A la mañana siguiente encontraron la ambulancia. Yo me había pasado la mayor parte de la noche en un sillón, dormitando a ratos. Me pareció que pasaba una eternidad. Cada vez que me despertaba consultaba el reloj y me daba cuenta de que apenas habían transcurrido unos minutos. Cuando miré por la ventana y vi un resplandor dorado rompiendo el horizonte, fue como si por fin el tiempo se hubiera puesto de nuevo en marcha.
Al mirar hacia el otro sillón vi que Paul estaba totalmente despierto. Parecía no haberse movido en toda la noche. Aunque estaba entumecido, intenté levantarme.
—¿Quieres un café?
Negó con la cabeza. Flexioné los hombros y el cuello y fui a la cocina. El café había seguido calentándose toda la noche y en la habitación flotaba un rancio olor a quemado. Lo tiré por el desagüe y preparé una cafetera nueva. Apagué la luz y me quedé de pie junto a la ventana. Fuera, el mundo empezaba a cobrar forma a través de la penumbra del amanecer. Más allá de las casas de enfrente, sólo alcanzaba a divisar el lago, su oscura superficie difuminada por una bruma blanca. Habría sido una estampa matutina de lo más apacible, de no ser por el coche patrulla estacionado delante, como un rotundo golpe de realidad en medio de aquel pacífico amanecer.

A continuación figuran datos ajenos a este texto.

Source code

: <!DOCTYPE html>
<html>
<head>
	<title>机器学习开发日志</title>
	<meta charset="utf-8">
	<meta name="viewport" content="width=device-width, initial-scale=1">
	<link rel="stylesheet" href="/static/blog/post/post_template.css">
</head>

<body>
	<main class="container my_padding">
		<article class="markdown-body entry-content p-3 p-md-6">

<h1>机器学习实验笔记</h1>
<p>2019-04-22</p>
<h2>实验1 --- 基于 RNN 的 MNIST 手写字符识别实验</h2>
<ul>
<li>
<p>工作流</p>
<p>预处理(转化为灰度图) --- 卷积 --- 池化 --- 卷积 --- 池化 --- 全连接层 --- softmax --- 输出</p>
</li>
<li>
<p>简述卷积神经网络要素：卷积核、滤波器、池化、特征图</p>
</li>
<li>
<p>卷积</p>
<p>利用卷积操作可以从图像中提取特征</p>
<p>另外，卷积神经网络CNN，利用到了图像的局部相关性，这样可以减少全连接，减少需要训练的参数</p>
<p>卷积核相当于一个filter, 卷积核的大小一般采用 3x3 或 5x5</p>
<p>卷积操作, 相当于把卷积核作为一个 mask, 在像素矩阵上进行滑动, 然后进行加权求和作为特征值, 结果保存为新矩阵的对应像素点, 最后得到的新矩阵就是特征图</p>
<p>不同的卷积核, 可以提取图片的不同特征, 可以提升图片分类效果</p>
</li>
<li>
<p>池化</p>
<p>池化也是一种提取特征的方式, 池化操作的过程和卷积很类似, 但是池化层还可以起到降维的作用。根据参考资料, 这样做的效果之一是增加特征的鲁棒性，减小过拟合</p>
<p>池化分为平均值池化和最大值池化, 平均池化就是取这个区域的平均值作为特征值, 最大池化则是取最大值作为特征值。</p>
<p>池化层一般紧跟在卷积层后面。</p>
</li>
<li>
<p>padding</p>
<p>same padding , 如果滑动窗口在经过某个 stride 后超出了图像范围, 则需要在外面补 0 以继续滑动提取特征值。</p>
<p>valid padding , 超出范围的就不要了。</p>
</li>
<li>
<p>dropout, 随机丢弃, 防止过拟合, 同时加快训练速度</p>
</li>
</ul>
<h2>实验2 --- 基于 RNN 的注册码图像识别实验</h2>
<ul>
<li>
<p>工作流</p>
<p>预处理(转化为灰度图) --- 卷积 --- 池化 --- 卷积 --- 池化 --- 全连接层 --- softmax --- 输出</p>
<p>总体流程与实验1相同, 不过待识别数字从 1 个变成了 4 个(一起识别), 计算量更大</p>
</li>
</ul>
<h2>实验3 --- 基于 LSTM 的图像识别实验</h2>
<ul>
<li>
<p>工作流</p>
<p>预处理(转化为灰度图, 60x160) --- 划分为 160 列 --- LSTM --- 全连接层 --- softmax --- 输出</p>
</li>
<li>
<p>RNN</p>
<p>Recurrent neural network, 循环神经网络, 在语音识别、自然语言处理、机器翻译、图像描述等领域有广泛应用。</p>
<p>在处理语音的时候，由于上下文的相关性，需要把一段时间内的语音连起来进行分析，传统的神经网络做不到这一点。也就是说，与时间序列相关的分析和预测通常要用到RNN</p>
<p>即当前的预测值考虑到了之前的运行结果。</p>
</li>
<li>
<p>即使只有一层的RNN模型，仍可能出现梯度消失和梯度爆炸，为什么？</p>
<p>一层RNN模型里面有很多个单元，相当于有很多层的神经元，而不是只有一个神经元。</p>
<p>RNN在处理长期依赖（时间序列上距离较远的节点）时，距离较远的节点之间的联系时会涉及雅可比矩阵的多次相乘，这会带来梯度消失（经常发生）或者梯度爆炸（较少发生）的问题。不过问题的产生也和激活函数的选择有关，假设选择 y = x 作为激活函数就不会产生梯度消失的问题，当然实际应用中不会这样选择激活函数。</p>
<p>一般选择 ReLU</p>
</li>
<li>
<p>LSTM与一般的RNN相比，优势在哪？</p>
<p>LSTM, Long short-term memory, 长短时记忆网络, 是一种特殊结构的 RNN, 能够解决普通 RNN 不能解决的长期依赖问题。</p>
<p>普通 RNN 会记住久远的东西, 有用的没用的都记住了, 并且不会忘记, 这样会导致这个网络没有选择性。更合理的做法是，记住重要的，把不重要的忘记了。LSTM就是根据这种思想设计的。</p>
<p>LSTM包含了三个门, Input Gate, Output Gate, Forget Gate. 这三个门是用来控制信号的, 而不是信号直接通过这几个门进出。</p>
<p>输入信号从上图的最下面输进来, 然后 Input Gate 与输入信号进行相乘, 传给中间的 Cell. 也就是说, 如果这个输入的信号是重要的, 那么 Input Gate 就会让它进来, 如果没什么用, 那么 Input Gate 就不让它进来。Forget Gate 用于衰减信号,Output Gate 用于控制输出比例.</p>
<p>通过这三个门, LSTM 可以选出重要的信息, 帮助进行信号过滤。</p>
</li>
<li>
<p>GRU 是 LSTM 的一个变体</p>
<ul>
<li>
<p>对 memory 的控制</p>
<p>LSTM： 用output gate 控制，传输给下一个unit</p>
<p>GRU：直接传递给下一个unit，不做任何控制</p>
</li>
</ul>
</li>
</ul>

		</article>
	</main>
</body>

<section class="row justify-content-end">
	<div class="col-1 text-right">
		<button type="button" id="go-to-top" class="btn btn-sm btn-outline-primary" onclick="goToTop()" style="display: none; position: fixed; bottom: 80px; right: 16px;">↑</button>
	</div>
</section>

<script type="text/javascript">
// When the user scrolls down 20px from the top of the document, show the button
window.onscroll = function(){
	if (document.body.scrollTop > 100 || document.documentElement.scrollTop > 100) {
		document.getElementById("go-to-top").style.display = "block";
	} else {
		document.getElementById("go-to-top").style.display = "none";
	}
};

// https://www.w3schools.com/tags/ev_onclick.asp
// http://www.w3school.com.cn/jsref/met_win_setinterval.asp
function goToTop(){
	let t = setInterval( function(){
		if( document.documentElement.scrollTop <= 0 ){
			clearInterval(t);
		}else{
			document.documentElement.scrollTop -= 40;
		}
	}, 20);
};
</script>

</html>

Sorbí el café sin moverme de la ventana. Fuera, un pájaro se puso a cantar. A su voz solitaria se unieron otras, formando un coro de trinos cada vez más enérgico. Recordé el aciago pronóstico de Jacobsen: «Si todavía no la ha matado, la matará antes de que acabe la noche». Como si hubieran estado esperando el momento oportuno, los primeros rayos de sol tocaron el lago.
Se preveía una mañana magnífica.
Hacia las ocho empezaron a llegar los primeros equipos de televisión y periodistas. El nombre de Sam no había trascendido a la prensa pero, como de costumbre, que se filtrase era sólo cuestión de tiempo. Los agentes de uniforme del coche patrulla se aseguraron de que los medios se mantuvieran a cierta distancia de la casa, pero en cuestión de minutos la calle se llenó de vehículos y equipos de reporteros.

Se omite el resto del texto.